The figures indicate that Travelers has not prioritized Personal Insurance growth at the expense of underwriting returns. The strong combined ratio, lower underlying loss ratio and reduced written volume together point to continued risk selection, pricing and exposure-management efforts in a business affected by repair costs, litigation trends, weather volatility and regulatory constraints.
Management said retention remained solid in both automobile and homeowners coverage, with higher new business in homeowners. Future premium trends will depend partly on whether Travelers seeks to expand in markets where filed rates and expected claim costs provide acceptable returns.
Across the first six months of 2026, Travelers earned net income of $3.919 billion, more than double the $1.904 billion reported in the first half of 2025. Core income increased 98% to $3.856 billion. Year-to-date diluted core earnings were $17.73 per share, compared with $8.42.
The six-month combined ratio improved 10.2 points to 86.1%, while the year-to-date underlying ratio was unchanged at 84.7%. The distinction shows that much of the first-half improvement came from lower catastrophe losses and more favorable reserve development, although the underlying level of underwriting profitability remained strong.
Core return on equity reached 24.9% in the second quarter, up from 18.8%, while reported return on equity was 27.1%. For the first half, core return on equity was 22.3%. Chief Executive Alan Schnitzer said the company’s core return over the latest four quarters stood at 24.2%, above Travelers’ stated long-term objective of producing a mid-teens core return on equity over time.
The earnings and cash generation supported another large return of capital.

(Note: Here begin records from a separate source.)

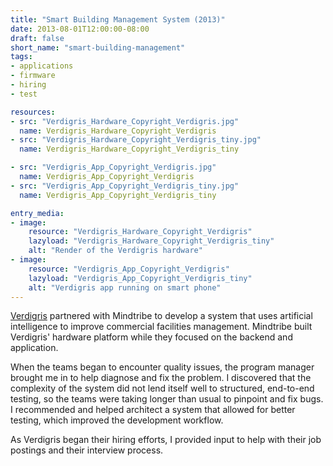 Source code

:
 ```yaml
---
title: "Smart Building Management System (2013)"
date: 2013-08-01T12:00:00-08:00
draft: false
short_name: "smart-building-management"
tags:
- applications
- firmware
- hiring
- test

resources:
- src: "Verdigris_Hardware_Copyright_Verdigris.jpg"
  name: Verdigris_Hardware_Copyright_Verdigris
- src: "Verdigris_Hardware_Copyright_Verdigris_tiny.jpg"
  name: Verdigris_Hardware_Copyright_Verdigris_tiny

- src: "Verdigris_App_Copyright_Verdigris.jpg"
  name: Verdigris_App_Copyright_Verdigris
- src: "Verdigris_App_Copyright_Verdigris_tiny.jpg"
  name: Verdigris_App_Copyright_Verdigris_tiny

entry_media:
- image:
    resource: "Verdigris_Hardware_Copyright_Verdigris"
    lazyload: "Verdigris_Hardware_Copyright_Verdigris_tiny"
    alt: "Render of the Verdigris hardware"
- image:
    resource: "Verdigris_App_Copyright_Verdigris"
    lazyload: "Verdigris_App_Copyright_Verdigris_tiny"
    alt: "Verdigris app running on smart phone"
---
```

[Verdigris](https://verdigris.co) partnered with Mindtribe to develop a system that uses artificial intelligence to improve commercial facilities management. Mindtribe built Verdigris' hardware platform while they focused on the backend and application.

When the teams began to encounter quality issues, the program manager brought me in to help diagnose and fix the problem. I discovered that the complexity of the system did not lend itself well to structured, end-to-end testing, so the teams were taking longer than usual to pinpoint and fix bugs. I recommended and helped architect a system that allowed for better testing, which improved the development workflow.

As Verdigris began their hiring efforts, I provided input to help with their job postings and their
interview process.
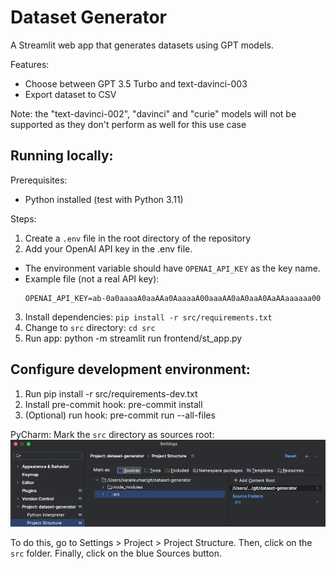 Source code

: # Dataset Generator

A Streamlit web app that generates datasets using GPT models.

Features:
- Choose between GPT 3.5 Turbo and text-davinci-003
- Export dataset to CSV

Note: the "text-davinci-002", "davinci" and "curie" models will not be supported as they don't perform as well for this
use case

## Running locally:

Prerequisites:
- Python installed (test with Python 3.11)

Steps:

1. Create a `.env` file in the root directory of the repository
1. Add your OpenAI API key in the .env file.
  - The environment variable should have `OPENAI_API_KEY` as the key name.
  - Example file (not a real API key):
    ```
    OPENAI_API_KEY=ab-0a0aaaaA0aaAAa0AaaaaA00aaaAA0aA0aaA0AaAAaaaaaa00
    ```
3. Install dependencies: `pip install -r src/requirements.txt`
1. Change to `src` directory: `cd src`
1. Run app: python -m streamlit run frontend/st_app.py

## Configure development environment:
1. Run pip install -r src/requirements-dev.txt
1. Install pre-commit hook: pre-commit install
1. (Optional) run hook: pre-commit run --all-files

PyCharm:
Mark the `src` directory as sources root:
![PyCharm sources root](docs/pycharm.png)

To do this, go to Settings > Project > Project Structure. Then, click on the `src` folder. Finally, click on the 
blue Sources button.
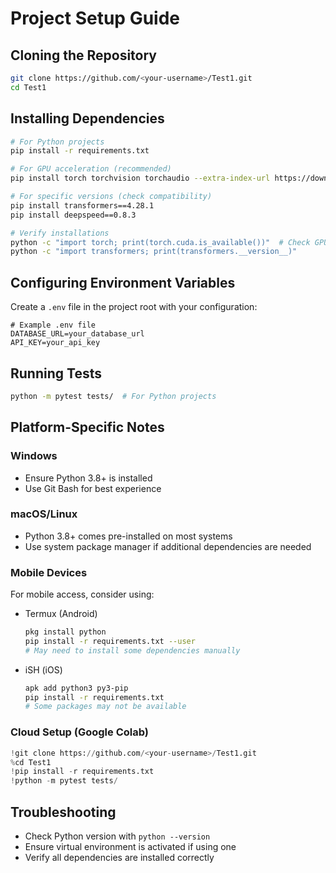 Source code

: # Project Setup Guide

## Cloning the Repository
```bash
git clone https://github.com/<your-username>/Test1.git
cd Test1
```

## Installing Dependencies
```bash
# For Python projects
pip install -r requirements.txt

# For GPU acceleration (recommended)
pip install torch torchvision torchaudio --extra-index-url https://download.pytorch.org/whl/cu117

# For specific versions (check compatibility)
pip install transformers==4.28.1
pip install deepspeed==0.8.3

# Verify installations
python -c "import torch; print(torch.cuda.is_available())"  # Check GPU support
python -c "import transformers; print(transformers.__version__)"
```

## Configuring Environment Variables
Create a `.env` file in the project root with your configuration:
```
# Example .env file
DATABASE_URL=your_database_url
API_KEY=your_api_key
```

## Running Tests
```bash
python -m pytest tests/  # For Python projects
```

## Platform-Specific Notes

### Windows
- Ensure Python 3.8+ is installed
- Use Git Bash for best experience

### macOS/Linux
- Python 3.8+ comes pre-installed on most systems
- Use system package manager if additional dependencies are needed

### Mobile Devices
For mobile access, consider using:
- Termux (Android)
  ```bash
  pkg install python
  pip install -r requirements.txt --user
  # May need to install some dependencies manually
  ```
- iSH (iOS)
  ```bash
  apk add python3 py3-pip
  pip install -r requirements.txt
  # Some packages may not be available
  ```

### Cloud Setup (Google Colab)
```python
!git clone https://github.com/<your-username>/Test1.git
%cd Test1
!pip install -r requirements.txt
!python -m pytest tests/
```

## Troubleshooting
- Check Python version with `python --version`
- Ensure virtual environment is activated if using one
- Verify all dependencies are installed correctly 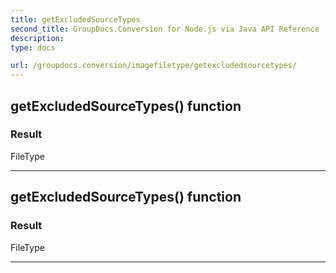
 ```yaml
---
title: getExcludedSourceTypes
second_title: GroupDocs.Conversion for Node.js via Java API Reference
description: 
type: docs

url: /groupdocs.conversion/imagefiletype/getexcludedsourcetypes/
---
```


## getExcludedSourceTypes()  function


### Result
FileType


---


## getExcludedSourceTypes()  function


### Result
FileType


---


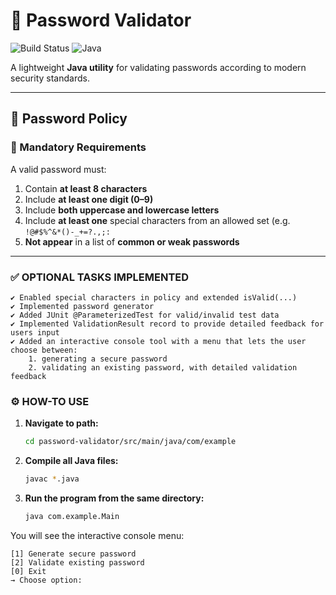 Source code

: # 🔐 Password Validator

![Build Status](https://github.com/nilijoski/password-validator/actions/workflows/maven.yml/badge.svg)
![Java](https://img.shields.io/badge/Java-25%2B-orange)

A lightweight **Java utility** for validating passwords according to modern security standards.

---

## 🧩 Password Policy

### 🔸 Mandatory Requirements
A valid password must:
1. Contain **at least 8 characters**
2. Include **at least one digit (0–9)**
3. Include **both uppercase and lowercase letters**
4. Include **at least one** special characters from an allowed set (e.g. `!@#$%^&*()-_+=?.,;:`
5. **Not appear** in a list of **common or weak passwords**

---

### ✅ OPTIONAL TASKS IMPLEMENTED

```
✔ Enabled special characters in policy and extended isValid(...)
✔ Implemented password generator
✔ Added JUnit @ParameterizedTest for valid/invalid test data
✔ Implemented ValidationResult record to provide detailed feedback for users input
✔ Added an interactive console tool with a menu that lets the user choose between:
    1. generating a secure password 
    2. validating an existing password, with detailed validation feedback
```

### ⚙️ HOW-TO USE

1. **Navigate to path:**
   ```bash
   cd password-validator/src/main/java/com/example
   ```
2. **Compile all Java files:**
   ```bash
   javac *.java
   ```
3. **Run the program from the same directory:**
   ```bash
   java com.example.Main
   ```
You will see the interactive console menu:

    [1] Generate secure password
    [2] Validate existing password
    [0] Exit
    → Choose option: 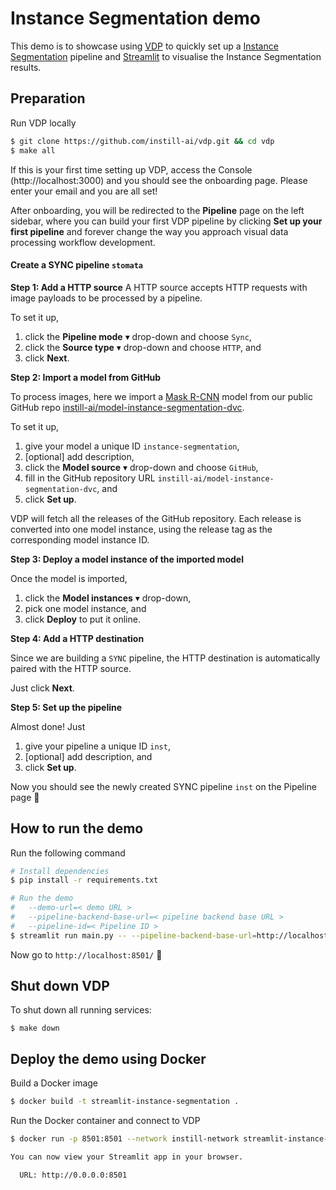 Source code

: # Instance Segmentation demo

This demo is to showcase using [VDP](https://github.com/instill-ai/vdp) to quickly set up a [Instance Segmentation](https://github.com/instill-ai/model-stomata-instance-segmentation-dvc) pipeline and [Streamlit](https://streamlit.io) to visualise the Instance Segmentation results.

## Preparation
Run VDP locally

```bash
$ git clone https://github.com/instill-ai/vdp.git && cd vdp
$ make all
```

If this is your first time setting up VDP, access the Console (http://localhost:3000) and you should see the onboarding page. Please enter your email and you are all set!

After onboarding, you will be redirected to the **Pipeline** page on the left sidebar, where you can build your first VDP pipeline by clicking **Set up your first pipeline** and forever change the way you approach visual data processing workflow development.

#### Create a SYNC pipeline `stomata`

**Step 1: Add a HTTP source**
A HTTP source accepts HTTP requests with image payloads to be processed by a pipeline.

To set it up,

1. click the **Pipeline mode** ▾ drop-down and choose `Sync`,
2. click the **Source type** ▾ drop-down and choose `HTTP`, and
3. click **Next**.

**Step 2: Import a model from GitHub**

To process images, here we import a [Mask R-CNN](https://github.com/onnx/models/blob/main/vision/object_detection_segmentation/mask-rcnn/model/MaskRCNN-10.onnx) model from our public GitHub repo [instill-ai/model-instance-segmentation-dvc](https://github.com/instill-ai/model-instance-segmentation-dvc).

To set it up,

1. give your model a unique ID `instance-segmentation`,
2. [optional] add description,
3. click the **Model source** ▾ drop-down and choose `GitHub`,
4. fill in the GitHub repository URL `instill-ai/model-instance-segmentation-dvc`, and
5. click **Set up**.

VDP will fetch all the releases of the GitHub repository. Each release is converted into one model instance, using the release tag as the corresponding model instance ID.

**Step 3: Deploy a model instance of the imported model**

Once the model is imported,

1. click the **Model instances** ▾ drop-down,
2. pick one model instance, and
3. click **Deploy** to put it online.

**Step 4: Add a HTTP destination**

Since we are building a `SYNC` pipeline, the HTTP destination is automatically paired with the HTTP source.

Just click **Next**.

**Step 5: Set up the pipeline**

Almost done! Just

1. give your pipeline a unique ID `inst`,
2. [optional] add description, and
3. click **Set up**.

Now you should see the newly created SYNC pipeline `inst` on the Pipeline page 🎉

## How to run the demo
Run the following command
```bash
# Install dependencies
$ pip install -r requirements.txt

# Run the demo
#   --demo-url=< demo URL >
#   --pipeline-backend-base-url=< pipeline backend base URL >
#   --pipeline-id=< Pipeline ID >
$ streamlit run main.py -- --pipeline-backend-base-url=http://localhost:8080 --pipeline-id=inst
```

Now go to `http://localhost:8501/` 🎉


## Shut down VDP

To shut down all running services:
```
$ make down
```

## Deploy the demo using Docker

Build a Docker image
```bash
$ docker build -t streamlit-instance-segmentation .
```
Run the Docker container and connect to VDP
```bash
$ docker run -p 8501:8501 --network instill-network streamlit-instance-segmentation -- --pipeline-backend-base-url=http://api-gateway:8080 --pipeline-id=inst

You can now view your Streamlit app in your browser.

  URL: http://0.0.0.0:8501

```
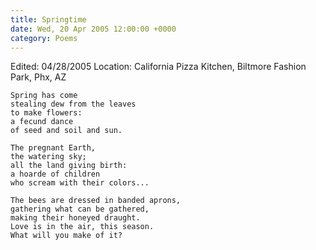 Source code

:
 ```yaml
---
title: Springtime
date: Wed, 20 Apr 2005 12:00:00 +0000
category: Poems
---
```


Edited: 04/28/2005
Location: California Pizza Kitchen, Biltmore Fashion Park, Phx, AZ

    Spring has come  
    stealing dew from the leaves  
    to make flowers:  
    a fecund dance  
    of seed and soil and sun.

    The pregnant Earth,  
    the watering sky;  
    all the land giving birth:  
    a hoarde of children  
    who scream with their colors...

    The bees are dressed in banded aprons,  
    gathering what can be gathered,  
    making their honeyed draught.  
    Love is in the air, this season.  
    What will you make of it?


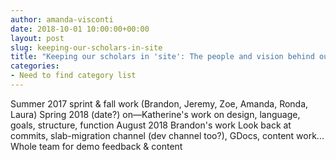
 ```yaml
---
author: amanda-visconti
date: 2018-10-01 10:00:00+00:00
layout: post
slug: keeping-our-scholars-in-site
title: "Keeping our scholars in 'site': The people and vision behind our new website"
categories:
- Need to find category list
---
```


Summer 2017 sprint & fall work (Brandon, Jeremy, Zoe, Amanda, Ronda, Laura)
Spring 2018 (date?) on—Katherine's work on design, language, goals, structure, function
August 2018 Brandon's work
Look back at commits, slab-migration channel (dev channel too?), GDocs, content work...
Whole team for demo feedback & content
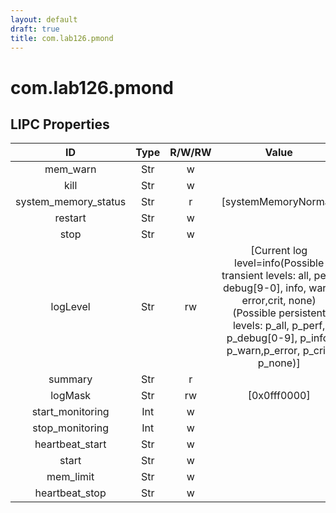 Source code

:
 ```yaml
---
layout: default
draft: true
title: com.lab126.pmond
---
```


# com.lab126.pmond

## LIPC Properties

| ID                   | Type | R/W/RW | Value                                                                                                                                                                                                     | Description |
|:--------------------:|:----:|:------:|:---------------------------------------------------------------------------------------------------------------------------------------------------------------------------------------------------------:|:-----------:|
| mem_warn             | Str  | w      |                                                                                                                                                                                                           | TODO        |
| kill                 | Str  | w      |                                                                                                                                                                                                           | TODO        |
| system_memory_status | Str  | r      | [systemMemoryNormal]                                                                                                                                                                                      | TODO        |
| restart              | Str  | w      |                                                                                                                                                                                                           | TODO        |
| stop                 | Str  | w      |                                                                                                                                                                                                           | TODO        |
| logLevel             | Str  | rw     | [Current log level=info(Possible transient levels: all, perf, debug[9-0], info, warn, error,crit, none)(Possible persistent levels: p_all, p_perf, p_debug[0-9], p_info, p_warn,p_error, p_crit, p_none)] | TODO        |
| summary              | Str  | r      |                                                                                                                                                                                                           | TODO        |
| logMask              | Str  | rw     | [0x0fff0000]                                                                                                                                                                                              | TODO        |
| start_monitoring     | Int  | w      |                                                                                                                                                                                                           | TODO        |
| stop_monitoring      | Int  | w      |                                                                                                                                                                                                           | TODO        |
| heartbeat_start      | Str  | w      |                                                                                                                                                                                                           | TODO        |
| start                | Str  | w      |                                                                                                                                                                                                           | TODO        |
| mem_limit            | Str  | w      |                                                                                                                                                                                                           | TODO        |
| heartbeat_stop       | Str  | w      |                                                                                                                                                                                                           | TODO        |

Travelers distributed $1.577 billion to shareholders during the quarter, including $1.311 billion of share repurchases. The lower average diluted share count increased per-share earnings growth relative to the increase in aggregate income.
The board also declared a regular quarterly dividend of $1.25 per share, payable on September 30 to shareholders of record on September 10. Capital distributions remain an important part of Travelers’ investment case because the insurer can repurchase stock after funding claims reserves, regulatory capital, organic premium growth and technology spending.
Book value per share was $158.81 at June 30, up 21% from a year earlier and 5% from the end of 2025. Adjusted book value per share, which excludes unrealized investment gains and losses included in equity, rose 16% year over year to $168.20.
Schnitzer said Travelers’ scale and cash generation allowed it to invest in technology, including artificial intelligence, while continuing to return excess capital. Management did not issue a formal annual earnings-per-share forecast but said it remained highly confident in the company’s outlook.
The market’s favorable response reflected both the magnitude of the earnings beat and the quality of the underlying results. Lower weather losses created the largest comparison benefit, but the improvement in the underlying combined ratio, strong commercial retention, higher investment income and favorable reserve experience provided additional support.
The quarter nevertheless does not remove the principal risks facing Travelers and the broader property-and-casualty industry. Catastrophe losses can shift abruptly as the Atlantic hurricane season develops, severe-convective-storm activity remains difficult to predict, and claim inflation can pressure automobile, property and liability reserves. Commercial insurance pricing may also moderate as competitors pursue growth.
Travelers enters those uncertainties with strong current margins and a substantial capital base. The central question for subsequent quarters will be how much of the second-quarter profitability can persist when catastrophe activity normalizes and whether premium growth can accelerate without weakening underwriting discipline. For now, the company’s results establish a high early benchmark for the insurance sector’s second-quarter earnings season.